◆ Task to complete ◆
Could you set down exactly the lines of the data below, starting at the one that holds "- (SVF Capability Patches, if any)" and ending at the one that holds "This mod alters most", both included, and only those?

[Collected data]

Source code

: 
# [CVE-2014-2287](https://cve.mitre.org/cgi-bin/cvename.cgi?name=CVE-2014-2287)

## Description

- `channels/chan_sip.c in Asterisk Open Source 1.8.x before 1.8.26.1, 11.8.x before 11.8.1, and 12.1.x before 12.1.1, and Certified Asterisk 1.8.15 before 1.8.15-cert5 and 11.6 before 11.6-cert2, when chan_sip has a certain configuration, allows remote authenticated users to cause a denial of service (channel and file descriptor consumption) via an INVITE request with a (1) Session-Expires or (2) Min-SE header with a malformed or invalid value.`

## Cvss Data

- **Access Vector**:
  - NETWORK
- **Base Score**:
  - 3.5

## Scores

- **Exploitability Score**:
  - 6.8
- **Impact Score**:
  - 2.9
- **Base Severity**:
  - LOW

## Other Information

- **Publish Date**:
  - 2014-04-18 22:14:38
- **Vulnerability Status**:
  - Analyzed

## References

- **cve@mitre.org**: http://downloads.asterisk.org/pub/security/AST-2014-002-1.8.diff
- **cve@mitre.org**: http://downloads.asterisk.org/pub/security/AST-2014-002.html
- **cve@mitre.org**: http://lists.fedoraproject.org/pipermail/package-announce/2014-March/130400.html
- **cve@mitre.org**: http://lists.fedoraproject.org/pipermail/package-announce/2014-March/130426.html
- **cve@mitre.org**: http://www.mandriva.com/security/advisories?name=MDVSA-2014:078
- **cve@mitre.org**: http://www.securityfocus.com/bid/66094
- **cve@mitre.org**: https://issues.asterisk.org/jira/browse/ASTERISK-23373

...

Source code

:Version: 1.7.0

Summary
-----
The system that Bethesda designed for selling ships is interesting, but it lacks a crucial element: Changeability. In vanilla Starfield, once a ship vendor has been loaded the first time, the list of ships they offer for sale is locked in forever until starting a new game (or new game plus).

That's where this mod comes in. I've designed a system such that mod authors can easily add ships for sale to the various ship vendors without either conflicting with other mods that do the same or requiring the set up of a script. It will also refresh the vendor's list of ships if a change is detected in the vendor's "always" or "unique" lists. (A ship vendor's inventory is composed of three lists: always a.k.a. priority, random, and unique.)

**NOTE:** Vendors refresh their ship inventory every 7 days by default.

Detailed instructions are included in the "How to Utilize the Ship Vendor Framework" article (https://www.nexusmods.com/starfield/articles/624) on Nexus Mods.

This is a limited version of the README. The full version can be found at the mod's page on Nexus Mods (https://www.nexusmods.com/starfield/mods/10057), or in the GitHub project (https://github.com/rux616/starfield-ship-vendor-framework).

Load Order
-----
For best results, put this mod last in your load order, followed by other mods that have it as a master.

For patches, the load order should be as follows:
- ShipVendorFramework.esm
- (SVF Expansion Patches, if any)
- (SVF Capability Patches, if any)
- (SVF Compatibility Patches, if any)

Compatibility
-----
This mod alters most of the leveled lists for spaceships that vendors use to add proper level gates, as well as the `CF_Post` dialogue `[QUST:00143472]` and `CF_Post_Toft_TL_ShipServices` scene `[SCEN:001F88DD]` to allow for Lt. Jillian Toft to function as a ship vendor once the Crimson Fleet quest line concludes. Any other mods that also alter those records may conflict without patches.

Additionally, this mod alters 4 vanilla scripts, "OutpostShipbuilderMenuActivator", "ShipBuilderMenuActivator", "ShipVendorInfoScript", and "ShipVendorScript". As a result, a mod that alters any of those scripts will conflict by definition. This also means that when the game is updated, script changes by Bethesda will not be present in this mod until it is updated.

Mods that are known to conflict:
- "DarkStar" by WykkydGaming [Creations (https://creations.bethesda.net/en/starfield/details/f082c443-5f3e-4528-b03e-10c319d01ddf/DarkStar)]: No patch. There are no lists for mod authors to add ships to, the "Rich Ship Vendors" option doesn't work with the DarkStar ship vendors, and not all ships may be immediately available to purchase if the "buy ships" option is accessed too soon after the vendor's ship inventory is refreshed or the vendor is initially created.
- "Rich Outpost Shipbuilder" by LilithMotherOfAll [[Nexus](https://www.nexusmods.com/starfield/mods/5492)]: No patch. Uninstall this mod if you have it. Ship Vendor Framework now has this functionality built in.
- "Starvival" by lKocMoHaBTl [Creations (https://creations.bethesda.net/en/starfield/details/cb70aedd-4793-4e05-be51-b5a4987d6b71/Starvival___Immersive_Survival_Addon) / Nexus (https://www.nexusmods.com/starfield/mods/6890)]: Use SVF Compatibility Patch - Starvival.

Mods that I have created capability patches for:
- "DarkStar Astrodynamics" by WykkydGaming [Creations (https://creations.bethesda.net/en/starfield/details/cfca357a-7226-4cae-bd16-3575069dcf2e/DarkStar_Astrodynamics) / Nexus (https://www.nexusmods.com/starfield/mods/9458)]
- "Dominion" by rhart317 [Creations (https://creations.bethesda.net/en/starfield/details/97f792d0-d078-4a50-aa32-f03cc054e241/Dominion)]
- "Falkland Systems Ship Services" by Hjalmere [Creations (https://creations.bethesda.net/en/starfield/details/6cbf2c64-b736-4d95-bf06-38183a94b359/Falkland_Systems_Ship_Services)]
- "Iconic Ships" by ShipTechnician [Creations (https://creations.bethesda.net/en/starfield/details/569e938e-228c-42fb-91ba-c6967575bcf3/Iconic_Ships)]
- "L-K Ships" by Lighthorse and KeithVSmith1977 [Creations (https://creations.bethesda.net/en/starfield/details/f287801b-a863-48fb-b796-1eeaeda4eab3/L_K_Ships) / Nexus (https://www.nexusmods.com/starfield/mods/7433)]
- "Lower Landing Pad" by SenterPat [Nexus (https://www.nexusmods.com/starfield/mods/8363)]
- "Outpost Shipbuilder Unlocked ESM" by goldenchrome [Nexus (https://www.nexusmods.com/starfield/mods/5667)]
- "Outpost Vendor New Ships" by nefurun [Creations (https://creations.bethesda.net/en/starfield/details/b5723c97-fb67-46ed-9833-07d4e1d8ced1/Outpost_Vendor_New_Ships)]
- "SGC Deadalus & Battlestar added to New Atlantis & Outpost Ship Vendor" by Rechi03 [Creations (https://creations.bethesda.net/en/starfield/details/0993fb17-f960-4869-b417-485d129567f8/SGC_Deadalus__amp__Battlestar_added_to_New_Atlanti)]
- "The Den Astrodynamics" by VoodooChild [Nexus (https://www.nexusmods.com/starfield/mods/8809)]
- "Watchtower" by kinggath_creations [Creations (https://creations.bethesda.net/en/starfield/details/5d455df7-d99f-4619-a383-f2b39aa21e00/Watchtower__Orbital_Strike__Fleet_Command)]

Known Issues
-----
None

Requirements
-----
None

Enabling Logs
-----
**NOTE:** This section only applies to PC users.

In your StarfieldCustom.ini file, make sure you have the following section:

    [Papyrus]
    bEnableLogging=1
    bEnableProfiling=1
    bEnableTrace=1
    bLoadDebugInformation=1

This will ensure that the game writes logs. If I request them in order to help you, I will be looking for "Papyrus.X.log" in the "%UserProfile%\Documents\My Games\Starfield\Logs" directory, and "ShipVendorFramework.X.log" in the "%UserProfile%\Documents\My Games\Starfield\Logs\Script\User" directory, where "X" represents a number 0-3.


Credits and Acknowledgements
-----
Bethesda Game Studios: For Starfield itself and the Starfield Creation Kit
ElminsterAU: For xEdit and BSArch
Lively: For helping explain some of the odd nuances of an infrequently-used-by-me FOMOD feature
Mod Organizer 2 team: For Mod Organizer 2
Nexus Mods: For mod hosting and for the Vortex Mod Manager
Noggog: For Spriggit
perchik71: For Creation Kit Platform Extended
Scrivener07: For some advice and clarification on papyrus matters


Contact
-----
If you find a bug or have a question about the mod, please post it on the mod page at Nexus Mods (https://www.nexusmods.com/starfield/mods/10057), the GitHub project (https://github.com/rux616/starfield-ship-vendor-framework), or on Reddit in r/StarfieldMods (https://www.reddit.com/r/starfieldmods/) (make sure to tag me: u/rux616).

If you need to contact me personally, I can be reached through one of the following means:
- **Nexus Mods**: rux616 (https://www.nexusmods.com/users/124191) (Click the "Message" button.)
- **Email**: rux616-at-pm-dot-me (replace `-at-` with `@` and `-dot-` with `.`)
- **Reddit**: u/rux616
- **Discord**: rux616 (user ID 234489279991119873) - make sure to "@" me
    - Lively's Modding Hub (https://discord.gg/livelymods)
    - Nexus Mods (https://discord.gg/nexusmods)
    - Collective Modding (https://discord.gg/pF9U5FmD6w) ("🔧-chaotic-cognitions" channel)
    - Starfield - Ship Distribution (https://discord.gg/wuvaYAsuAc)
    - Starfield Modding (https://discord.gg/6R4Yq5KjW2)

◆ Solution for this problem ◆
- (SVF Capability Patches, if any)
- (SVF Compatibility Patches, if any)

Compatibility
-----
This mod alters most of the leveled lists for spaceships that vendors use to add proper level gates, as well as the `CF_Post` dialogue `[QUST:00143472]` and `CF_Post_Toft_TL_ShipServices` scene `[SCEN:001F88DD]` to allow for Lt. Jillian Toft to function as a ship vendor once the Crimson Fleet quest line concludes. Any other mods that also alter those records may conflict without patches.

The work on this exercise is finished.